Initial Relations and Conflict
- Initially, the Aztec Emperor Moctezuma II welcomed Cortés, believing he was the god Quetzalcoatl returning as prophesied.
- Relations quickly soured; in a notorious episode known as the Massacre in the Great Temple, Cortés’s forces killed many Aztec nobles and priests during a religious festival.
- Moctezuma was killed, although accounts differ on whether the Spaniards murdered him or if he was stoned by his own people during an uprising.
Alliances and Siege
- Cortés managed to form alliances with various native groups who were enemies of the Aztecs, particularly the Tlaxcalans, providing him with significant additional forces.
- The Spanish laid siege to the great city of Tenochtitlán, using a strategy of cutting off supplies and attacking from the waters of Lake Texcoco with brigantines.
- The Aztec Empire finally fell to the Spanish invaders in 1521 after three months of fierce fighting.

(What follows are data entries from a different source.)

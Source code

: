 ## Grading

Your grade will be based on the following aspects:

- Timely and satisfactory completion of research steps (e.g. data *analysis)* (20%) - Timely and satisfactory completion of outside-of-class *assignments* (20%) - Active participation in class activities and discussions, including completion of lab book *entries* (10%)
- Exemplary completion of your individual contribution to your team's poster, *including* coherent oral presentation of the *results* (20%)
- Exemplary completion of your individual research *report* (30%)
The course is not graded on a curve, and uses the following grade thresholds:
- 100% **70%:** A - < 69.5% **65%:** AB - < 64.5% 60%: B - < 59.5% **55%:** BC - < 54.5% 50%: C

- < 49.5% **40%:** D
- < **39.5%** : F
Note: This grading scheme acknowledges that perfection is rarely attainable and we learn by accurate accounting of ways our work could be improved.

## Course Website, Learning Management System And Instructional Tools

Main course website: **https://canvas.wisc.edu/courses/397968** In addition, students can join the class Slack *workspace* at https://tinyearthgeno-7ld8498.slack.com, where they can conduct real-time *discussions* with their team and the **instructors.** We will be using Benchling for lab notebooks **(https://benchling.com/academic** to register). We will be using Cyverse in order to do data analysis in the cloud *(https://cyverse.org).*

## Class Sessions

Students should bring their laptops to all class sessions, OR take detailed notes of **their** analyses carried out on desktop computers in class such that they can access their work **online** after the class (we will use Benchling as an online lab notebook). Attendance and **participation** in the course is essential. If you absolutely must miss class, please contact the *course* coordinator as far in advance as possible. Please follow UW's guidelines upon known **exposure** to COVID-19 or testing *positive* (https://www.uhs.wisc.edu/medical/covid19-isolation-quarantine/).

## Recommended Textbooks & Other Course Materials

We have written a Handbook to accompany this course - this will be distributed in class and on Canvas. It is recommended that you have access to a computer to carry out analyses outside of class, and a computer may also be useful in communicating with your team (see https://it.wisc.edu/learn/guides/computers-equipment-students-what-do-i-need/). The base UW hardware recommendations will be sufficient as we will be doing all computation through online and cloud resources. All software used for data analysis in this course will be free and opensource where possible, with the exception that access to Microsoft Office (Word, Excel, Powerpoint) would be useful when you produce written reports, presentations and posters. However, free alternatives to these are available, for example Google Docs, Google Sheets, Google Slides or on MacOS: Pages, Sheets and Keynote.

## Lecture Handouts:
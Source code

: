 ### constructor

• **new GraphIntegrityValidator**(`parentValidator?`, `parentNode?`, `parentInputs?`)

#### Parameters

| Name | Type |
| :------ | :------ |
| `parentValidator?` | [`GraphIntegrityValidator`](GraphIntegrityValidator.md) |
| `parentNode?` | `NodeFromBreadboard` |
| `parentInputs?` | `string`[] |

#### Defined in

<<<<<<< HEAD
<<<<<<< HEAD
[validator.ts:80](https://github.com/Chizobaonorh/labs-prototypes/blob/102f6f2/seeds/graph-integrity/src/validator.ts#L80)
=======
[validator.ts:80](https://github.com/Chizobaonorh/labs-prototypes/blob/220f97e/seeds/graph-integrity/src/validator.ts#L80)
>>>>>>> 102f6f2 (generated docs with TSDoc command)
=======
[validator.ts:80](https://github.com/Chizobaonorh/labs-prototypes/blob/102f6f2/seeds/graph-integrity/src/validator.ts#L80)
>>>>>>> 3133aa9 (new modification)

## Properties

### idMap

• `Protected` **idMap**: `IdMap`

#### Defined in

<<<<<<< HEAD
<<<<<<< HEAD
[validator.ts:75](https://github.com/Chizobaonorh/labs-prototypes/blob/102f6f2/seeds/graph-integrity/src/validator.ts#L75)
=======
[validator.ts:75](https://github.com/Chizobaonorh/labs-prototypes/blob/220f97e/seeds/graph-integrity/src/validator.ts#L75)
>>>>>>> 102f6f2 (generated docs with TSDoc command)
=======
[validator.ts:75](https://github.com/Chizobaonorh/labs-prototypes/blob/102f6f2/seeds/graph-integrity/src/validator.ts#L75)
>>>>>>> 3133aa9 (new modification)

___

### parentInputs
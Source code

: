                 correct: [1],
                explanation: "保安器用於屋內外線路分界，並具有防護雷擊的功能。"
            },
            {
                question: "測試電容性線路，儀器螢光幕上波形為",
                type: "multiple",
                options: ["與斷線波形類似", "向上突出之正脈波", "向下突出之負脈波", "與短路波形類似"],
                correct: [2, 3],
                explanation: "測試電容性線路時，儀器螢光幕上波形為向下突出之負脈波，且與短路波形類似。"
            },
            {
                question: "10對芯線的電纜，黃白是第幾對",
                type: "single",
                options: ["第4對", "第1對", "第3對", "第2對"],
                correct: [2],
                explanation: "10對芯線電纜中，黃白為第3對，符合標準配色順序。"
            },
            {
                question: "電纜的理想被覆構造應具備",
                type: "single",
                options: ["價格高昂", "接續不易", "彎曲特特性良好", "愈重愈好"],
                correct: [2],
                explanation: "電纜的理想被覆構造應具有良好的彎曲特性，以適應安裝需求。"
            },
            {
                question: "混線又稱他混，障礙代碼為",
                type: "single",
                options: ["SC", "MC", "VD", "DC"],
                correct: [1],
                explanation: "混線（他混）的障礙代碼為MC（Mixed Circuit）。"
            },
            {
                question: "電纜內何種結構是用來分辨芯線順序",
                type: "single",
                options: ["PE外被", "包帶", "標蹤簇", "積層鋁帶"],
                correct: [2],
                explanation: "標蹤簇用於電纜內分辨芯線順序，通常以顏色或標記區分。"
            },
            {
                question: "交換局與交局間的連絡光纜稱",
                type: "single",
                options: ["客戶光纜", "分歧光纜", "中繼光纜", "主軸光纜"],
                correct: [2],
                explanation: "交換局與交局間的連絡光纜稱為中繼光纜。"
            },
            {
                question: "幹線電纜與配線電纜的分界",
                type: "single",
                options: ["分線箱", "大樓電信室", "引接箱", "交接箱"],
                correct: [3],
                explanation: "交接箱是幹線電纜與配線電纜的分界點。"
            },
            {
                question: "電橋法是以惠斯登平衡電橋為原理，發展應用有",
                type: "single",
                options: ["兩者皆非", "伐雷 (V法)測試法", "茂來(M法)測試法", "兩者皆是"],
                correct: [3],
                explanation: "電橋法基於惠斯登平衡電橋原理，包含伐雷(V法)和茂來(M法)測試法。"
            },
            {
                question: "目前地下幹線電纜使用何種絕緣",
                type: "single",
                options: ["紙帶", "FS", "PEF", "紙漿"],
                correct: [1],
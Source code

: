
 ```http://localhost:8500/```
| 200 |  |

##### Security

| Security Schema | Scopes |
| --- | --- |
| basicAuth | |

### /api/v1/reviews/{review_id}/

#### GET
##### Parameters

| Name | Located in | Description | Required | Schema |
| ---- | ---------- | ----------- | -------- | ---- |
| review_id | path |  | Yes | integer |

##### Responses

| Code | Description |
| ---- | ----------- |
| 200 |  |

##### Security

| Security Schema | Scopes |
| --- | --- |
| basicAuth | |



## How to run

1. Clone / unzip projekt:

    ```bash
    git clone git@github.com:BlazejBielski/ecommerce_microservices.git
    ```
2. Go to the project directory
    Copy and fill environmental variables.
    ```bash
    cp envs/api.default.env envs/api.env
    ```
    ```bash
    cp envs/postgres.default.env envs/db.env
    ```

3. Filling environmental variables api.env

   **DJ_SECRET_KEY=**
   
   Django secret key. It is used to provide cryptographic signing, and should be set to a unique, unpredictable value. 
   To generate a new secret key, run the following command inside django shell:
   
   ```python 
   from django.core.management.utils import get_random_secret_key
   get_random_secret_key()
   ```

- The Aztecs were weakened by smallpox brought by the Europeans, which killed large numbers of their people, including their new emperor, Cuitláhuac.
- The city of Tenochtitlán was virtually destroyed during the conquest.
Conquest and Aftermath
- Following the defeat of the Aztecs, the Spanish proceeded to build Mexico City in the place of Tenochtitlán, marking the beginnings of Spanish colonial rule.
- Many surviving Aztecs were enslaved or died from diseases brought by the Spanish, such as smallpox and measles.
- The fall of the Aztec Empire was a significant event in the Spanish conquest of the Americas and heralded a shift in global power dynamics, paving the way for further European expansion and colonialism.
- Controversy surrounds figures like Cortés today - some view him as a valiant explorer, while others see him as a symbol of European violence and oppression against indigenous peoples.